● **TASK REQUIREMENTS**
Which lines in the data below contain the word "GettingStarted"? Pull each of them out.

>>

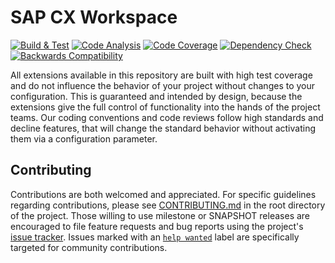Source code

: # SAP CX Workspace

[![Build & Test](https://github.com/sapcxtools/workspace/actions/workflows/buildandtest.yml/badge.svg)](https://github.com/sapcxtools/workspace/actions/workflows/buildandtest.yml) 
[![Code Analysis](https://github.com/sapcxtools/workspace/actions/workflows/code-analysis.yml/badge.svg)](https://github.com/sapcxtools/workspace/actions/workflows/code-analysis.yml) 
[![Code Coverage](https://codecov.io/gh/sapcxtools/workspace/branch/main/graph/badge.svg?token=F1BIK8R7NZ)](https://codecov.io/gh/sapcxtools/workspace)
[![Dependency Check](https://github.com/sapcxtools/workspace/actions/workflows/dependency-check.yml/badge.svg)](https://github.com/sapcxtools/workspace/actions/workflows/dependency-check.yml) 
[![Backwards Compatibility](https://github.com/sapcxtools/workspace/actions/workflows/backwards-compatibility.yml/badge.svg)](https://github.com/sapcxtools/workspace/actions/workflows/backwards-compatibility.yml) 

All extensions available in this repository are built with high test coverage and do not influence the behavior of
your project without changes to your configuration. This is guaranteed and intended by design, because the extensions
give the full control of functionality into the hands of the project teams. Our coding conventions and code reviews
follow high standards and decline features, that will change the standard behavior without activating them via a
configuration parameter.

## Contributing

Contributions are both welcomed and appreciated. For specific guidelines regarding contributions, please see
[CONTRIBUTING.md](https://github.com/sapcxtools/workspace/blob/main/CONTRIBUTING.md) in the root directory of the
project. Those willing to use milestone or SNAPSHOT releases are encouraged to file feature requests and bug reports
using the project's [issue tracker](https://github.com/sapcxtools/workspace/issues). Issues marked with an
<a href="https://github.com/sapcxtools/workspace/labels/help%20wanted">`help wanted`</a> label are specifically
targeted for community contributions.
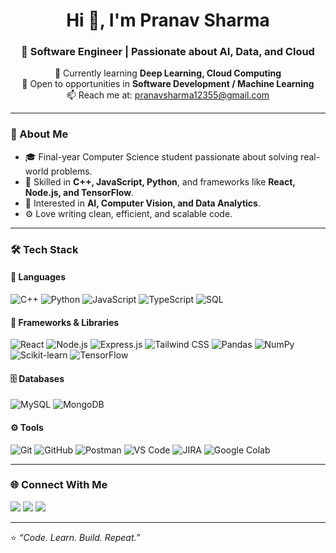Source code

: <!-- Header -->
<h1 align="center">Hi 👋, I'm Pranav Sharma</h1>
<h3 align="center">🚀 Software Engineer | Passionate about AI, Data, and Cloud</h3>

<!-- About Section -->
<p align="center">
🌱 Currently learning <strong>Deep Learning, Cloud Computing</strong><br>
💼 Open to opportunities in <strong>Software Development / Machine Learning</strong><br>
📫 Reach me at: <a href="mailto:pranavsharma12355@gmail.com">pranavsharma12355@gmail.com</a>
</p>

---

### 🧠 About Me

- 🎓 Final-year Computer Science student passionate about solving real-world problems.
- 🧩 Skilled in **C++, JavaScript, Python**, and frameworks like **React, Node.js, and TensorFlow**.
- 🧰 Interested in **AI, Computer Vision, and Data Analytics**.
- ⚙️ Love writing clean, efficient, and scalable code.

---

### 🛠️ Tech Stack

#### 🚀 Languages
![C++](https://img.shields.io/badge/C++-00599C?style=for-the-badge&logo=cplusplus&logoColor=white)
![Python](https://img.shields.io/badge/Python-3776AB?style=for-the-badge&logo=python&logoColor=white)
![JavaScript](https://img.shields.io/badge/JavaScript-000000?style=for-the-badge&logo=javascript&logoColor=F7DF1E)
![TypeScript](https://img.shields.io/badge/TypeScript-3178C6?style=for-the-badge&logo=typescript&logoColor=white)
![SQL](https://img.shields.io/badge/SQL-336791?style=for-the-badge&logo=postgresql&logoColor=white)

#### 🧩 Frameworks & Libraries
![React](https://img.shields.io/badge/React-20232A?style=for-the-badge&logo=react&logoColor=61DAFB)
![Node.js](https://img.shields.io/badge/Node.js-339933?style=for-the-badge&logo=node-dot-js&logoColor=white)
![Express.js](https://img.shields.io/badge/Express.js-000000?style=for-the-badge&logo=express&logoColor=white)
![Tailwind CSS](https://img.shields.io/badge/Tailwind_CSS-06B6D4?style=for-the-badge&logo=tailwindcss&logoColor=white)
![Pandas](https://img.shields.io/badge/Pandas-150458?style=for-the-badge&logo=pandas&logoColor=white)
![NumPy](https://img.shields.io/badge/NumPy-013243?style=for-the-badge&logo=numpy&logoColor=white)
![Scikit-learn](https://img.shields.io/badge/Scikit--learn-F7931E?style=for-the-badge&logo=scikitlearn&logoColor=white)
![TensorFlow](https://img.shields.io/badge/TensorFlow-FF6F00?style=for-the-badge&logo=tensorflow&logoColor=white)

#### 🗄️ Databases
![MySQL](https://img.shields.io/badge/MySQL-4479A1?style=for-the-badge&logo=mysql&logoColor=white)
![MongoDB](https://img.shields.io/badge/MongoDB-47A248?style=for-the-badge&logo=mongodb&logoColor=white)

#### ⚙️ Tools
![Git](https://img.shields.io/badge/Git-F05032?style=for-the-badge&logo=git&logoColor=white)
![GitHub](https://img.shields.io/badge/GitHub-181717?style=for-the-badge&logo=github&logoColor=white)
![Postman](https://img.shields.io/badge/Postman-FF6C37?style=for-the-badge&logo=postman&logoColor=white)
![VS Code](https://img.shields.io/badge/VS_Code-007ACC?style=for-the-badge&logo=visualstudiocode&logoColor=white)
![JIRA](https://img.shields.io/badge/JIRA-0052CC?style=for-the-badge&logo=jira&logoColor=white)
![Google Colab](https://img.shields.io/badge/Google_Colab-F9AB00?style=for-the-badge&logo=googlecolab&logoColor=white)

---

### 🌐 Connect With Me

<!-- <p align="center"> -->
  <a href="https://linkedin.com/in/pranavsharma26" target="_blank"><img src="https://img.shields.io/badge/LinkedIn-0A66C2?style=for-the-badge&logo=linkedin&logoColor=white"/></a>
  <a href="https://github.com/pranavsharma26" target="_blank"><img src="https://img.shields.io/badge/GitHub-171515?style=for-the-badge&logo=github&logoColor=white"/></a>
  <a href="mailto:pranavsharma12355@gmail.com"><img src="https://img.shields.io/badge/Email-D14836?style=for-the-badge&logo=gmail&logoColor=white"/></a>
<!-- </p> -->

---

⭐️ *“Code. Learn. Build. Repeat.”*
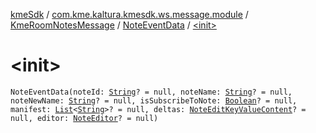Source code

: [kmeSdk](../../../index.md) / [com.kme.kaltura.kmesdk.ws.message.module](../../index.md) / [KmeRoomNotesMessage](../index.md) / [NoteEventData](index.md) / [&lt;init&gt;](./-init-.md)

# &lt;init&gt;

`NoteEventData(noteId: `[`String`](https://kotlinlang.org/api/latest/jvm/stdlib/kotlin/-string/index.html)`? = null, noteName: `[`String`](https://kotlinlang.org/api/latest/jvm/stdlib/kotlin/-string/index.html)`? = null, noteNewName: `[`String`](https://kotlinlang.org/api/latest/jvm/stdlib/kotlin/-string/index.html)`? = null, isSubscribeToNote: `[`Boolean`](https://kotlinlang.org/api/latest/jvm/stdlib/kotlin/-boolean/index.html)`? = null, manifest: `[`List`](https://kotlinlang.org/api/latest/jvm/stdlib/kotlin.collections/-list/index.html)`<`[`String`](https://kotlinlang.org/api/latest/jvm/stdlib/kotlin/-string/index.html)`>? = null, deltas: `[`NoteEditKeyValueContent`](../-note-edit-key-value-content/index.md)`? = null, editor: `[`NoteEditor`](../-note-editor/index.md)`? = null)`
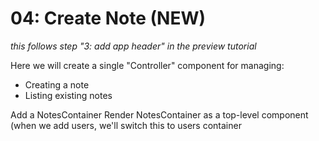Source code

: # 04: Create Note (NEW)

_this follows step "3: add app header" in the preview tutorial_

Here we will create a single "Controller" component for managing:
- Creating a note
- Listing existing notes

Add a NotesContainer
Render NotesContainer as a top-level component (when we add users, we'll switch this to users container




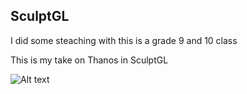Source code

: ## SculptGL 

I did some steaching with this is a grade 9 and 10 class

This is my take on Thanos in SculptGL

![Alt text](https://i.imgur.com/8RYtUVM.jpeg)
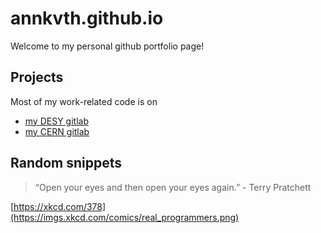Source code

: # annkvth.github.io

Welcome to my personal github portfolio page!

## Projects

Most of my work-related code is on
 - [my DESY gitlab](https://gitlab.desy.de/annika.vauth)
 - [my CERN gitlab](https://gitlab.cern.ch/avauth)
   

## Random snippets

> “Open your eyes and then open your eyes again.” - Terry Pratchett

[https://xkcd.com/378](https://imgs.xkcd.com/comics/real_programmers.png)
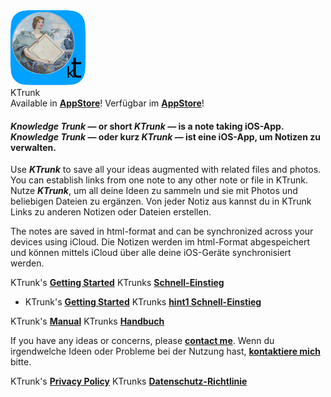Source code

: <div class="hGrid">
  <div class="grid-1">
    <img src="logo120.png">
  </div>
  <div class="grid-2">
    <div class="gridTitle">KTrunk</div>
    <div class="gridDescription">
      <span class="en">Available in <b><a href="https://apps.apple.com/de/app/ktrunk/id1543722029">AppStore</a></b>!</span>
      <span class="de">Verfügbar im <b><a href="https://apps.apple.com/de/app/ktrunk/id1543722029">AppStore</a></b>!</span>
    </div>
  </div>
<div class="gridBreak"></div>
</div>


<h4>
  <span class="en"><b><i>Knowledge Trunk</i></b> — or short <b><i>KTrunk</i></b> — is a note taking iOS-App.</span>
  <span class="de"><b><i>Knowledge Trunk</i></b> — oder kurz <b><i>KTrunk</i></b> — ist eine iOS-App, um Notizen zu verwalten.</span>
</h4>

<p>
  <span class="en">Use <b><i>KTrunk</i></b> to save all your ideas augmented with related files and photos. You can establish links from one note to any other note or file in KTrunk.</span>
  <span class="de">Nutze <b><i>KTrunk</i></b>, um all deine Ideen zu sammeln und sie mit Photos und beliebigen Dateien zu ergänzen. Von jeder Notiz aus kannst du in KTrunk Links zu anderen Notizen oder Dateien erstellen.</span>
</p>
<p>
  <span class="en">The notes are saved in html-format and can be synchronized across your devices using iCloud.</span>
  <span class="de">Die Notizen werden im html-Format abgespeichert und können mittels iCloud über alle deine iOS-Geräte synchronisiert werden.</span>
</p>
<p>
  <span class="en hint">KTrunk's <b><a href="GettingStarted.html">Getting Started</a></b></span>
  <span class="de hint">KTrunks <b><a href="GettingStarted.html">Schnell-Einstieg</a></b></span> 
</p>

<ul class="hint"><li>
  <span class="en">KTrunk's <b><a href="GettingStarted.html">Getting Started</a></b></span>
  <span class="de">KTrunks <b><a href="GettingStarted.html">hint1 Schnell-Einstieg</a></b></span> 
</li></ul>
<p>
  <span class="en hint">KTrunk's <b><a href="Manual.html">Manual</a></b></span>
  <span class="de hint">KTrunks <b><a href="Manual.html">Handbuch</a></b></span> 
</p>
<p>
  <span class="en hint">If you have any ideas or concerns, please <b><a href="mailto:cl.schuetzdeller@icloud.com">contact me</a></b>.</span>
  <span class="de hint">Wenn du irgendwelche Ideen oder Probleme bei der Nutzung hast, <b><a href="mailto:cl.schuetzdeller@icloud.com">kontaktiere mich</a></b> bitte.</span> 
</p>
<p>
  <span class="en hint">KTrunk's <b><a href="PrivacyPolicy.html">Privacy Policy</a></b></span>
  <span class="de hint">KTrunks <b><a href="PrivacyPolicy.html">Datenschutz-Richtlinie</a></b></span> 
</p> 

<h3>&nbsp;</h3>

<<

● **EXERCISE RESPONSE**
  <span class="en hint">KTrunk's <b><a href="GettingStarted.html">Getting Started</a></b></span>
  <span class="de hint">KTrunks <b><a href="GettingStarted.html">Schnell-Einstieg</a></b></span> 
  <span class="en">KTrunk's <b><a href="GettingStarted.html">Getting Started</a></b></span>
  <span class="de">KTrunks <b><a href="GettingStarted.html">hint1 Schnell-Einstieg</a></b></span> 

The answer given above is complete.